Match .3 in a sequence
-----Original Message----- From: r-devel-bounces at r-project.org [mailto:r-devel-bounces at r-project.org] On Behalf Of Duncan Murdoch Sent: Tuesday, March 17, 2009 12:15 PM To: Daniel Murphy Cc: r-devel at r-project.org Subject: Re: [Rd] Match .3 in a sequence On 3/17/2009 11:26 AM, Daniel Murphy wrote:
Is this a reasonably fast way to do an approximate match of
a vector x to
values in a list?
match.approx <- function(x,list,tol=.0001)

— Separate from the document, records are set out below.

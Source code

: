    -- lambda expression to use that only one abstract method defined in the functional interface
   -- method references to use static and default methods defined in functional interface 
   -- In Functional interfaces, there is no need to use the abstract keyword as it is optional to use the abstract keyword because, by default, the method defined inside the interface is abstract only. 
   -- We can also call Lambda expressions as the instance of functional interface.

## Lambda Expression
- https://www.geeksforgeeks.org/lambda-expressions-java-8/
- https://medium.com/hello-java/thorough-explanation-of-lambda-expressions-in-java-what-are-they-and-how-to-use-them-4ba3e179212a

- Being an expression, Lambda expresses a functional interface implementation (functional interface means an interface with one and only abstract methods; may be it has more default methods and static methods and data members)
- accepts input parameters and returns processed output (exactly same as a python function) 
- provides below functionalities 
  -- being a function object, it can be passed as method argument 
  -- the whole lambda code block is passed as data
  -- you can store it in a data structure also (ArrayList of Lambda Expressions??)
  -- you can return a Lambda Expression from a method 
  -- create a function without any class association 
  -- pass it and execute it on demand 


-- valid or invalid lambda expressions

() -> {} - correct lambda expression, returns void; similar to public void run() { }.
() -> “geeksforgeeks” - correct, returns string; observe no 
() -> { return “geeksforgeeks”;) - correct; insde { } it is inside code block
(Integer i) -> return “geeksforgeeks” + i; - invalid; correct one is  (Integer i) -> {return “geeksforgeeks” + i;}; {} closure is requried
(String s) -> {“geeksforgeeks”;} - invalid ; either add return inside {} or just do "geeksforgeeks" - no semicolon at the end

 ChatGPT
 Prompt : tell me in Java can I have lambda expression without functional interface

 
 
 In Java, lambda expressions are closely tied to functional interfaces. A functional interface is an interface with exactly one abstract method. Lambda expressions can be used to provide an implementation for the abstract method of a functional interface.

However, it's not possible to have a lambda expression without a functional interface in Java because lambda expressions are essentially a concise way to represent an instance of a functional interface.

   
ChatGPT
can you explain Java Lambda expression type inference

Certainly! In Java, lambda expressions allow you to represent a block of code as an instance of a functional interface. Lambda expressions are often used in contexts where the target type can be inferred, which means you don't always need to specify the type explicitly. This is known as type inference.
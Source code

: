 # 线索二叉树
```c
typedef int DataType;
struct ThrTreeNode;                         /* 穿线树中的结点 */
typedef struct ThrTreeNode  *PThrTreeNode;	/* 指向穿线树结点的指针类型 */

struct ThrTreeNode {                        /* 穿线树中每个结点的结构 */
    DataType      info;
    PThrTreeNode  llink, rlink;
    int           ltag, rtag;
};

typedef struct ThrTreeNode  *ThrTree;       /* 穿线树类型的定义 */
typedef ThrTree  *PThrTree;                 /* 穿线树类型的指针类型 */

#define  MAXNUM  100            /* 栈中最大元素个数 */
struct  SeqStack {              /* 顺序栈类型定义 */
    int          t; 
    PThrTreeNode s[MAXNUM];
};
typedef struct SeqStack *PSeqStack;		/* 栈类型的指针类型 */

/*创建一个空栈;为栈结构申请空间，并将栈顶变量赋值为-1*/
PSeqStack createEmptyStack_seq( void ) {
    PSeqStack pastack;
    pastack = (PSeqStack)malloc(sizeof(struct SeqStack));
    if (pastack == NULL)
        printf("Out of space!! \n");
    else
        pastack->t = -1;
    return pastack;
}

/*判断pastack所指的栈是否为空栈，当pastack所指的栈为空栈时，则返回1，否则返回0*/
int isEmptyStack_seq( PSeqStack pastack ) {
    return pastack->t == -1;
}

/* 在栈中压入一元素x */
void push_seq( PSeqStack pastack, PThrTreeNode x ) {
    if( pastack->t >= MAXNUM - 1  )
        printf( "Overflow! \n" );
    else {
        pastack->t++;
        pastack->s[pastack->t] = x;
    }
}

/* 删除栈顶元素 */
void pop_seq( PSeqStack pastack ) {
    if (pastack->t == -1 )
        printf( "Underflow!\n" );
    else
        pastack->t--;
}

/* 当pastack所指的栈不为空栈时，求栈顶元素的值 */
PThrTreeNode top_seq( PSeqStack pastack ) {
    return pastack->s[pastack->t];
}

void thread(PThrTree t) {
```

sapply(apply(abs(outer(list,x,"-"))<tol,2,which),"[",1)
If you are willing to assume that the list values are all multiples of 2*tol, then it's easy: just divide both x and list by 2*tol, round to nearest integer, and use the regular match function. If not, it becomes harder; I'd probably use a solution like yours. Duncan Murdoch
Here are 2 other implentations of that match.approx function
which use much less memory (and are faster) when the length
of 'x' and 'list' are long (>100, say). The first uses
approx(method="const") to figure out which entries in the
list are just below and above each entry in x and the second
uses sorting tricks to do the same thing. Then you only have
to figure out if the closest of those 2 entries is close enough.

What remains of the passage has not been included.